Symbionts are organisms of different species living together in a symbiotic relationship. Fungi offer many provocative examples of interspecies co-adaptation and mutual aid, one of which is mycoremediation: a process resonant with Indigenous ways of knowing for healing damaged ecologies with mushrooms. In a time of global-scale climate catastrophe and social injustice, what can we learn from mycoremediation about becoming symbionts with the human- and more-than-human world?

 

“Many Hands" is a multifaceted project led by Tewa Women United (Environmental Health and Justice Program), Beata Tsosie-Peña, Kaitlin Bryson and Cheyenne Antonio. What initially started out as a bio/mycoremediation installation and awareness campaign related to NMOCD Incident # NCS1905249442 and on-going environmental injustices in Dinéh Tah stemming from fracking and the oil and gas industry, has evolved into a larger project seeking to bring justice, healing and political advocacy to this land and its peoples. The project has three phases ranging from free educational outreach and hands-on workshops, to bio/mycoremediation installations and policy reform.

 

If you're interested in volunteering or being a part of the project, please sign up using this form.

 

Speaker bios:

Beata Tsosie-Peña is from Santa Clara Pueblo, NM. She is a mother, poet, seed keeper, and is certified in Infant Massage Instruction, as a Developmental Specialist, an Educator, an Indigenous Full-Spectrum Doula and Breast/Chestfeeding Support Counselor, and in Indigenous Sustainable Design (permaculture). The realities of living next to a nuclear weapons complex has called her into environmental health and justice work with the non-profit organization, Tewa Women United for over a decade. As part of her work with TWU, she is currently managing the creation of the Española Healing Foods Oasis demonstration garden and Española Healing Foods Seed Library.

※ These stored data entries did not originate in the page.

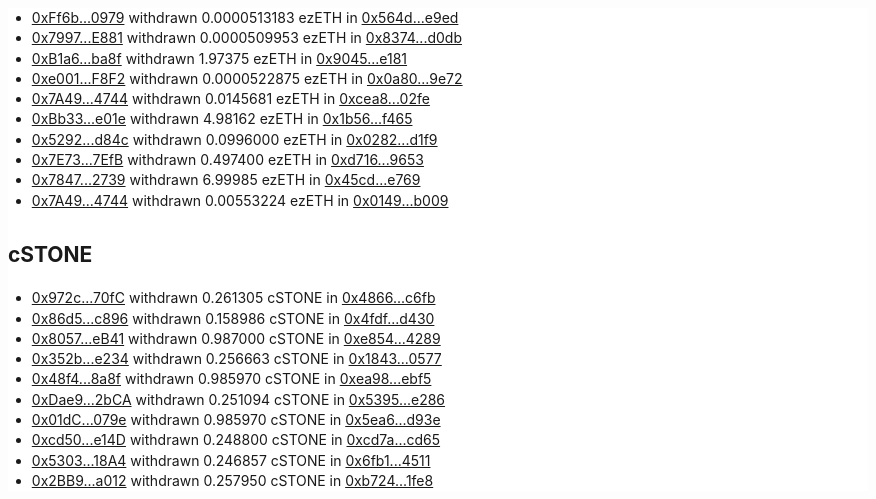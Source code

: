 - [0xFf6b...0979](https://etherscan.io/address/0xFf6bc7B53ec0AB7118ec36229604022735090979) withdrawn 0.0000513183 ezETH in [0x564d...e9ed](https://etherscan.io/tx/0xFf6bc7B53ec0AB7118ec36229604022735090979)
- [0x7997...E881](https://etherscan.io/address/0x799733EAdbFD567f1eF330A72cbB7F011Bc0E881) withdrawn 0.0000509953 ezETH in [0x8374...d0db](https://etherscan.io/tx/0x799733EAdbFD567f1eF330A72cbB7F011Bc0E881)
- [0xB1a6...ba8f](https://etherscan.io/address/0xB1a6b314c8831767B7E9b9473f16a542900cba8f) withdrawn 1.97375 ezETH in [0x9045...e181](https://etherscan.io/tx/0xB1a6b314c8831767B7E9b9473f16a542900cba8f)
- [0xe001...F8F2](https://etherscan.io/address/0xe001ECD8975C9FCDb8CbfE0a8BDe909dd4c1F8F2) withdrawn 0.0000522875 ezETH in [0x0a80...9e72](https://etherscan.io/tx/0xe001ECD8975C9FCDb8CbfE0a8BDe909dd4c1F8F2)
- [0x7A49...4744](https://etherscan.io/address/0x7A493Be5c2ce014cD049Bf178a1ac0Db1B434744) withdrawn 0.0145681 ezETH in [0xcea8...02fe](https://etherscan.io/tx/0x7A493Be5c2ce014cD049Bf178a1ac0Db1B434744)
- [0xBb33...e01e](https://etherscan.io/address/0xBb33F66A4b2c8C9D8a39C26e3a212eC83b2Be01e) withdrawn 4.98162 ezETH in [0x1b56...f465](https://etherscan.io/tx/0xBb33F66A4b2c8C9D8a39C26e3a212eC83b2Be01e)
- [0x5292...d84c](https://etherscan.io/address/0x52923a2edC47e65e871f6d7526A1C4E6C768d84c) withdrawn 0.0996000 ezETH in [0x0282...d1f9](https://etherscan.io/tx/0x52923a2edC47e65e871f6d7526A1C4E6C768d84c)
- [0x7E73...7EfB](https://etherscan.io/address/0x7E73D9B6C806E991d2bd7c555055FA4540a67EfB) withdrawn 0.497400 ezETH in [0xd716...9653](https://etherscan.io/tx/0x7E73D9B6C806E991d2bd7c555055FA4540a67EfB)
- [0x7847...2739](https://etherscan.io/address/0x7847445E92A91092164365eFBA0c945ad67a2739) withdrawn 6.99985 ezETH in [0x45cd...e769](https://etherscan.io/tx/0x7847445E92A91092164365eFBA0c945ad67a2739)
- [0x7A49...4744](https://etherscan.io/address/0x7A493Be5c2ce014cD049Bf178a1ac0Db1B434744) withdrawn 0.00553224 ezETH in [0x0149...b009](https://etherscan.io/tx/0x7A493Be5c2ce014cD049Bf178a1ac0Db1B434744)
## cSTONE
- [0x972c...70fC](https://etherscan.io/address/0x972cA57D2a3B251d3Fa7Df440B43D7a9441d70fC) withdrawn 0.261305 cSTONE in [0x4866...c6fb](https://etherscan.io/tx/0x972cA57D2a3B251d3Fa7Df440B43D7a9441d70fC)
- [0x86d5...c896](https://etherscan.io/address/0x86d55A7c9E70ba692b9B9b8460f354034f9Ec896) withdrawn 0.158986 cSTONE in [0x4fdf...d430](https://etherscan.io/tx/0x86d55A7c9E70ba692b9B9b8460f354034f9Ec896)
- [0x8057...eB41](https://etherscan.io/address/0x8057b63d49De8BB4f1068419DEEBE2B77262eB41) withdrawn 0.987000 cSTONE in [0xe854...4289](https://etherscan.io/tx/0x8057b63d49De8BB4f1068419DEEBE2B77262eB41)
- [0x352b...e234](https://etherscan.io/address/0x352bBB4B370e8fE836425A6c36250aaBf92Ee234) withdrawn 0.256663 cSTONE in [0x1843...0577](https://etherscan.io/tx/0x352bBB4B370e8fE836425A6c36250aaBf92Ee234)
- [0x48f4...8a8f](https://etherscan.io/address/0x48f49527383670Be666eC2a3a01EFd6826ba8a8f) withdrawn 0.985970 cSTONE in [0xea98...ebf5](https://etherscan.io/tx/0x48f49527383670Be666eC2a3a01EFd6826ba8a8f)
- [0xDae9...2bCA](https://etherscan.io/address/0xDae9EddcdB6304e4FE0942552279807bad442bCA) withdrawn 0.251094 cSTONE in [0x5395...e286](https://etherscan.io/tx/0xDae9EddcdB6304e4FE0942552279807bad442bCA)
- [0x01dC...079e](https://etherscan.io/address/0x01dC4A2Ad7fD9FF479C7ab0319B96988E6D9079e) withdrawn 0.985970 cSTONE in [0x5ea6...d93e](https://etherscan.io/tx/0x01dC4A2Ad7fD9FF479C7ab0319B96988E6D9079e)
- [0xcd50...e14D](https://etherscan.io/address/0xcd50183bE9dF67c82f41d9F46627e95f056De14D) withdrawn 0.248800 cSTONE in [0xcd7a...cd65](https://etherscan.io/tx/0xcd50183bE9dF67c82f41d9F46627e95f056De14D)
- [0x5303...18A4](https://etherscan.io/address/0x5303663D47B3f8E7362371fE457209Af0E3018A4) withdrawn 0.246857 cSTONE in [0x6fb1...4511](https://etherscan.io/tx/0x5303663D47B3f8E7362371fE457209Af0E3018A4)
- [0x2BB9...a012](https://etherscan.io/address/0x2BB9B93Baf8fb9562441d511397ACF8defFFa012) withdrawn 0.257950 cSTONE in [0xb724...1fe8](https://etherscan.io/tx/0x2BB9B93Baf8fb9562441d511397ACF8defFFa012)
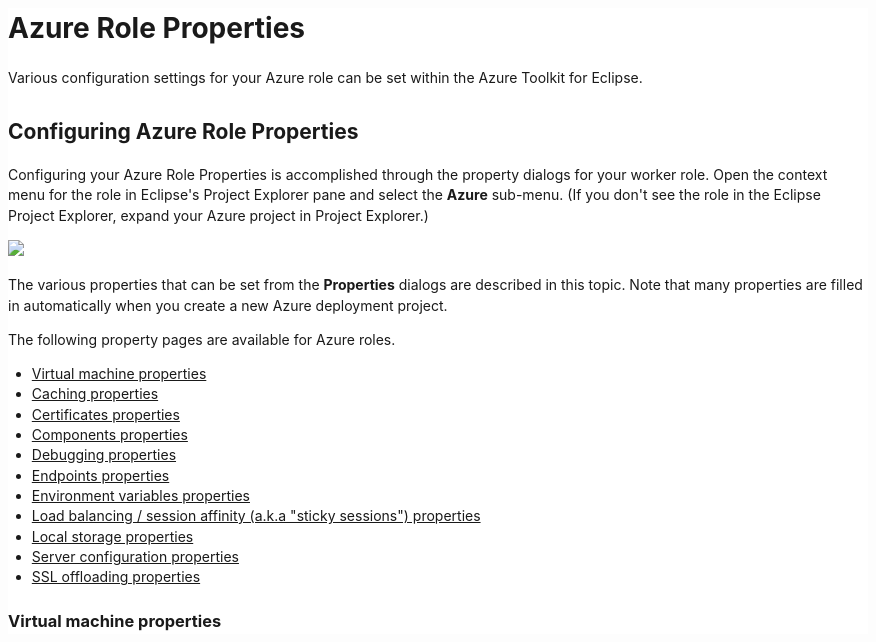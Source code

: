 <properties
    pageTitle="Azure Role Properties"
    description="Learn how to use the Azure Toolkit for Eclipse to configure Azure role settings."
    services=""
    documentationCenter="java"
    authors="rmcmurray"
    manager="wpickett"
    editor=""/>

<tags
    ms.service="multiple"
    ms.workload="na"
    ms.tgt_pltfrm="multiple"
    ms.devlang="Java"
    ms.topic="article"
    ms.date="08/11/2016" 
    ms.author="robmcm"/>



# Azure Role Properties #

Various configuration settings for your Azure role can be set within the Azure Toolkit for Eclipse.

## Configuring Azure Role Properties ##

Configuring your Azure Role Properties is accomplished through the property dialogs for your worker role. Open the context menu for the role in Eclipse's Project Explorer pane and select the **Azure** sub-menu. (If you don't see the role in the Eclipse Project Explorer, expand your Azure project in Project Explorer.)

![][ic789599]

The various properties that can be set from the **Properties** dialogs are described in this topic. Note that many properties are filled in automatically when you create a new Azure deployment project.

The following property pages are available for Azure roles.

* [Virtual machine properties](#virtual_machine_properties)
* [Caching properties](#caching_properties)
* [Certificates properties](#certificates_properties)
* [Components properties](#components_properties)
* [Debugging properties](#debugging_properties)
* [Endpoints properties](#endpoints_properties)
* [Environment variables properties](#environment_variables_properties)
* [Load balancing / session affinity (a.k.a "sticky sessions") properties](#session_affinity_properties)
* [Local storage properties](#local_storage_properties)
* [Server configuration properties](#server_configuration_properties)
* [SSL offloading properties](#ssl_offloading_properties)
	
<a name="virtual_machine_properties"></a>
### Virtual machine properties ###


[Azure Java Developer Center]: http://go.microsoft.com/fwlink/?LinkID=699547
[Azure Management Portal]: http://go.microsoft.com/fwlink/?LinkID=512959
[Azure Toolkit for Eclipse]: http://go.microsoft.com/fwlink/?LinkID=699529
[Azure Project Properties]: http://go.microsoft.com/fwlink/?LinkID=699524
[Azure Storage Account List]: http://go.microsoft.com/fwlink/?LinkID=699528
[com.microsoft.windowsazure.serviceruntime package summary]: http://azure.github.io/azure-sdk-for-java/com/microsoft/windowsazure/serviceruntime/package-summary.html
[Creating a Hello World Application for Azure in Eclipse]: http://go.microsoft.com/fwlink/?LinkID=699533
[Debugging a specific role instance in a multi-instance deployment]: http://go.microsoft.com/fwlink/?LinkID=699535#debugging_specific_role_instance
[Debugging Azure Applications in Eclipse]: http://go.microsoft.com/fwlink/?LinkID=699535
[Deploying Large Deployments]: http://go.microsoft.com/fwlink/?LinkID=699536
[How to Use Co-located Caching]: http://go.microsoft.com/fwlink/?LinkID=699542
[How to Use SSL Offloading]: http://go.microsoft.com/fwlink/?LinkID=699545
[Installing the Azure Toolkit for Eclipse]: http://go.microsoft.com/fwlink/?LinkId=699546
[Session Affinity]: http://go.microsoft.com/fwlink/?LinkID=699548
[SSL Offloading]: http://go.microsoft.com/fwlink/?LinkID=699549
[ic789599]: ./media/azure-toolkit-for-eclipse-azure-role-properties/ic789599.png
[ic719499]: ./media/azure-toolkit-for-eclipse-azure-role-properties/ic719499.png
[ic719483]: ./media/azure-toolkit-for-eclipse-azure-role-properties/ic719483.png
[ic719501]: ./media/azure-toolkit-for-eclipse-azure-role-properties/ic719501.png
[ic710964]: ./media/azure-toolkit-for-eclipse-azure-role-properties/ic710964.png
[ic719502]: ./media/azure-toolkit-for-eclipse-azure-role-properties/ic719502.png
[ic719503]: ./media/azure-toolkit-for-eclipse-azure-role-properties/ic719503.png
[ic719504]: ./media/azure-toolkit-for-eclipse-azure-role-properties/ic719504.png
[ic719505]: ./media/azure-toolkit-for-eclipse-azure-role-properties/ic719505.png
[ic710897]: ./media/azure-toolkit-for-eclipse-azure-role-properties/ic710897.png
[ic719506]: ./media/azure-toolkit-for-eclipse-azure-role-properties/ic719506.png
[ic659268]: ./media/azure-toolkit-for-eclipse-azure-role-properties/ic659268.png
[ic552233]: ./media/azure-toolkit-for-eclipse-azure-role-properties/ic552233.png
[ic719492]: ./media/azure-toolkit-for-eclipse-azure-role-properties/ic719492.png
[ic719508]: ./media/azure-toolkit-for-eclipse-azure-role-properties/ic719508.png
[ic780647]: ./media/azure-toolkit-for-eclipse-azure-role-properties/ic780647.png
[ic789643]: ./media/azure-toolkit-for-eclipse-azure-role-properties/ic789643.png
[ic780648]: ./media/azure-toolkit-for-eclipse-azure-role-properties/ic780648.png
[ic789643]: ./media/azure-toolkit-for-eclipse-azure-role-properties/ic789643.png
[ic796926]: ./media/azure-toolkit-for-eclipse-azure-role-properties/ic796926.png
[ic719512]: ./media/azure-toolkit-for-eclipse-azure-role-properties/ic719512.png
[ic719481]: ./media/azure-toolkit-for-eclipse-azure-role-properties/ic719481.png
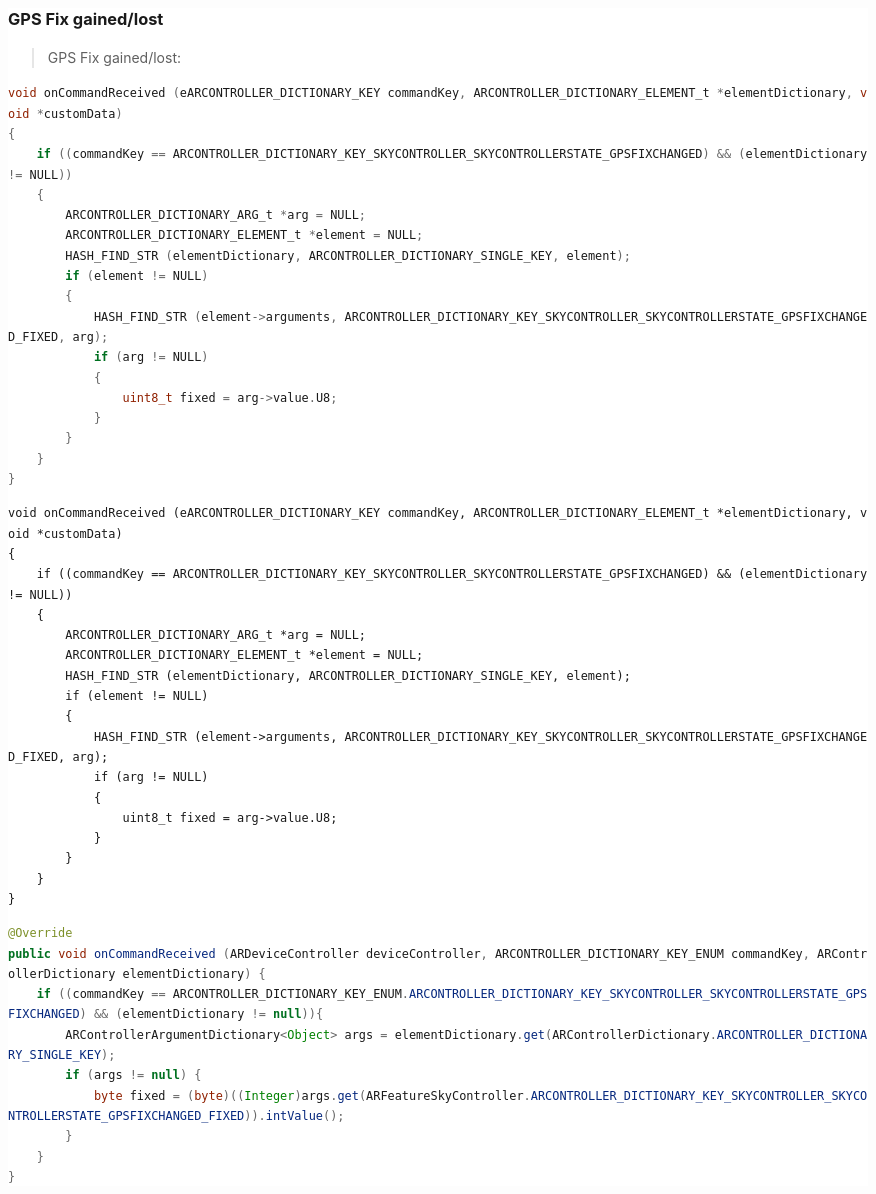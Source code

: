 
### <a name="SkyController-SkyControllerState-GpsFixChanged">GPS Fix gained/lost</a><br/>
> GPS Fix gained/lost:

```c
void onCommandReceived (eARCONTROLLER_DICTIONARY_KEY commandKey, ARCONTROLLER_DICTIONARY_ELEMENT_t *elementDictionary, void *customData)
{
    if ((commandKey == ARCONTROLLER_DICTIONARY_KEY_SKYCONTROLLER_SKYCONTROLLERSTATE_GPSFIXCHANGED) && (elementDictionary != NULL))
    {
        ARCONTROLLER_DICTIONARY_ARG_t *arg = NULL;
        ARCONTROLLER_DICTIONARY_ELEMENT_t *element = NULL;
        HASH_FIND_STR (elementDictionary, ARCONTROLLER_DICTIONARY_SINGLE_KEY, element);
        if (element != NULL)
        {
            HASH_FIND_STR (element->arguments, ARCONTROLLER_DICTIONARY_KEY_SKYCONTROLLER_SKYCONTROLLERSTATE_GPSFIXCHANGED_FIXED, arg);
            if (arg != NULL)
            {
                uint8_t fixed = arg->value.U8;
            }
        }
    }
}
```

```objective_c
void onCommandReceived (eARCONTROLLER_DICTIONARY_KEY commandKey, ARCONTROLLER_DICTIONARY_ELEMENT_t *elementDictionary, void *customData)
{
    if ((commandKey == ARCONTROLLER_DICTIONARY_KEY_SKYCONTROLLER_SKYCONTROLLERSTATE_GPSFIXCHANGED) && (elementDictionary != NULL))
    {
        ARCONTROLLER_DICTIONARY_ARG_t *arg = NULL;
        ARCONTROLLER_DICTIONARY_ELEMENT_t *element = NULL;
        HASH_FIND_STR (elementDictionary, ARCONTROLLER_DICTIONARY_SINGLE_KEY, element);
        if (element != NULL)
        {
            HASH_FIND_STR (element->arguments, ARCONTROLLER_DICTIONARY_KEY_SKYCONTROLLER_SKYCONTROLLERSTATE_GPSFIXCHANGED_FIXED, arg);
            if (arg != NULL)
            {
                uint8_t fixed = arg->value.U8;
            }
        }
    }
}
```

```java
@Override
public void onCommandReceived (ARDeviceController deviceController, ARCONTROLLER_DICTIONARY_KEY_ENUM commandKey, ARControllerDictionary elementDictionary) {
    if ((commandKey == ARCONTROLLER_DICTIONARY_KEY_ENUM.ARCONTROLLER_DICTIONARY_KEY_SKYCONTROLLER_SKYCONTROLLERSTATE_GPSFIXCHANGED) && (elementDictionary != null)){
        ARControllerArgumentDictionary<Object> args = elementDictionary.get(ARControllerDictionary.ARCONTROLLER_DICTIONARY_SINGLE_KEY);
        if (args != null) {
            byte fixed = (byte)((Integer)args.get(ARFeatureSkyController.ARCONTROLLER_DICTIONARY_KEY_SKYCONTROLLER_SKYCONTROLLERSTATE_GPSFIXCHANGED_FIXED)).intValue();
        }
    }
}
```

Kaitlin Bryson is an ecological artist concerned with environmental and social justice. Her art practice and activism are focused on biological and metaphysical applications of healing, responding to the pervasive persistence of harm in the world. Bryson primarily works with fungi as resource, metaphor and collaborators for her artworks. Bryson received an MFA in Art & Ecology from the University of New Mexico and currently lives and works in Los Angeles, CA where she is the manager of the UCLA Art | Sci Center and program coordinator and Lead Instructor for UCLA Sci | Art Lab + Studio. In 2019, Bryson co-founded The Submergence Collective an environmental arts collective focused on projects that imagine more collaborative, creative, hopeful and ecologically connected futures for our human species and rest of the living world.